On 11/16/2011 11:40 AM, Les Mikesell wrote:
On Wed, Nov 16, 2011 at 11:15 AM, Johnny Hughes johnny@centos.org wrote:
The point I think john is trying to make is that you can also just put the updates and CR repos on a DVD (it might not fit) or usb hard drive / key (better idea as this can hold several GB).
Then you can put that on the network and update from there.
Is there a scripted approach to this that will always get a consistent snapshot copy even if you run it while updates are being added in the repositories? Waiting for a new DVD spin avoids that issue.
If the networks don't have to be absolutely isolated, you might also fire up a squid proxy on a box with internet access and point yum to it, or perhaps use ssh port-forwarding to reach a network with an internet proxy.

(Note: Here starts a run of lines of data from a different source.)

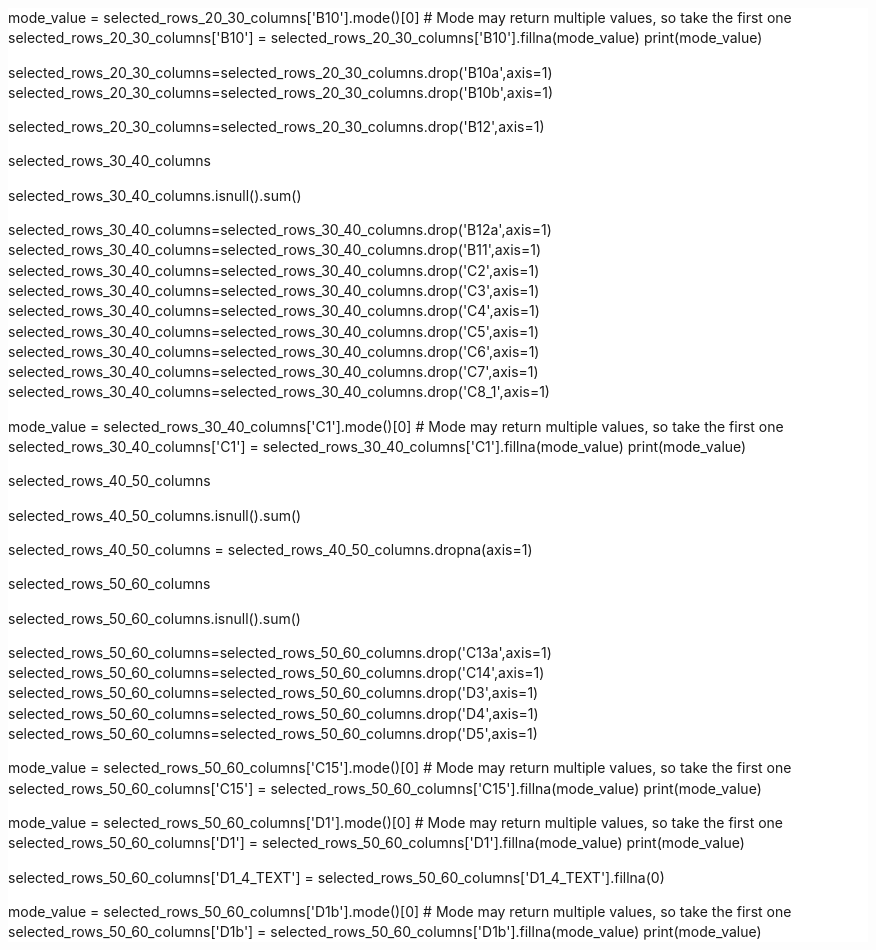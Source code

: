 mode_value = selected_rows_20_30_columns['B10'].mode()[0]  # Mode may return multiple values, so take the first one
selected_rows_20_30_columns['B10'] = selected_rows_20_30_columns['B10'].fillna(mode_value)
print(mode_value)

selected_rows_20_30_columns=selected_rows_20_30_columns.drop('B10a',axis=1)
selected_rows_20_30_columns=selected_rows_20_30_columns.drop('B10b',axis=1)

selected_rows_20_30_columns=selected_rows_20_30_columns.drop('B12',axis=1)

selected_rows_30_40_columns

selected_rows_30_40_columns.isnull().sum()

selected_rows_30_40_columns=selected_rows_30_40_columns.drop('B12a',axis=1)
selected_rows_30_40_columns=selected_rows_30_40_columns.drop('B11',axis=1)
selected_rows_30_40_columns=selected_rows_30_40_columns.drop('C2',axis=1)
selected_rows_30_40_columns=selected_rows_30_40_columns.drop('C3',axis=1)
selected_rows_30_40_columns=selected_rows_30_40_columns.drop('C4',axis=1)
selected_rows_30_40_columns=selected_rows_30_40_columns.drop('C5',axis=1)
selected_rows_30_40_columns=selected_rows_30_40_columns.drop('C6',axis=1)
selected_rows_30_40_columns=selected_rows_30_40_columns.drop('C7',axis=1)
selected_rows_30_40_columns=selected_rows_30_40_columns.drop('C8_1',axis=1)

mode_value = selected_rows_30_40_columns['C1'].mode()[0]  # Mode may return multiple values, so take the first one
selected_rows_30_40_columns['C1'] = selected_rows_30_40_columns['C1'].fillna(mode_value)
print(mode_value)

selected_rows_40_50_columns

selected_rows_40_50_columns.isnull().sum()

selected_rows_40_50_columns = selected_rows_40_50_columns.dropna(axis=1)

selected_rows_50_60_columns

selected_rows_50_60_columns.isnull().sum()

selected_rows_50_60_columns=selected_rows_50_60_columns.drop('C13a',axis=1)
selected_rows_50_60_columns=selected_rows_50_60_columns.drop('C14',axis=1)
selected_rows_50_60_columns=selected_rows_50_60_columns.drop('D3',axis=1)
selected_rows_50_60_columns=selected_rows_50_60_columns.drop('D4',axis=1)
selected_rows_50_60_columns=selected_rows_50_60_columns.drop('D5',axis=1)

mode_value = selected_rows_50_60_columns['C15'].mode()[0]  # Mode may return multiple values, so take the first one
selected_rows_50_60_columns['C15'] = selected_rows_50_60_columns['C15'].fillna(mode_value)
print(mode_value)

mode_value = selected_rows_50_60_columns['D1'].mode()[0]  # Mode may return multiple values, so take the first one
selected_rows_50_60_columns['D1'] = selected_rows_50_60_columns['D1'].fillna(mode_value)
print(mode_value)

selected_rows_50_60_columns['D1_4_TEXT'] = selected_rows_50_60_columns['D1_4_TEXT'].fillna(0)

mode_value = selected_rows_50_60_columns['D1b'].mode()[0]  # Mode may return multiple values, so take the first one
selected_rows_50_60_columns['D1b'] = selected_rows_50_60_columns['D1b'].fillna(mode_value)
print(mode_value)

When we update the mirrors on mirror.centos.org ... we put the packages on first, then the metadata.
This approach means that during our rsyncs, we always have consistent installs ... except that the packages could be newer until a given sync finishes (but you should be able to install from the repo at all times).
That timing must not always be propagated to other mirrors - at least I've hit missing dependencies in yum updates that fix themselves in a day or so. That would be more annoying in a situation where you had to make new copies and transport them somewhere.
Right ... we don't control how external mirrors sync from mirror.centos.org.
We also usually have our mirrors synced fairly fast (we have a speed chart (map) that we use to get all the mirrors synced as fast as we can based on connect speed to one another) ... but it can take a while to get that synced to public mirrors .. since there are hundreds of them.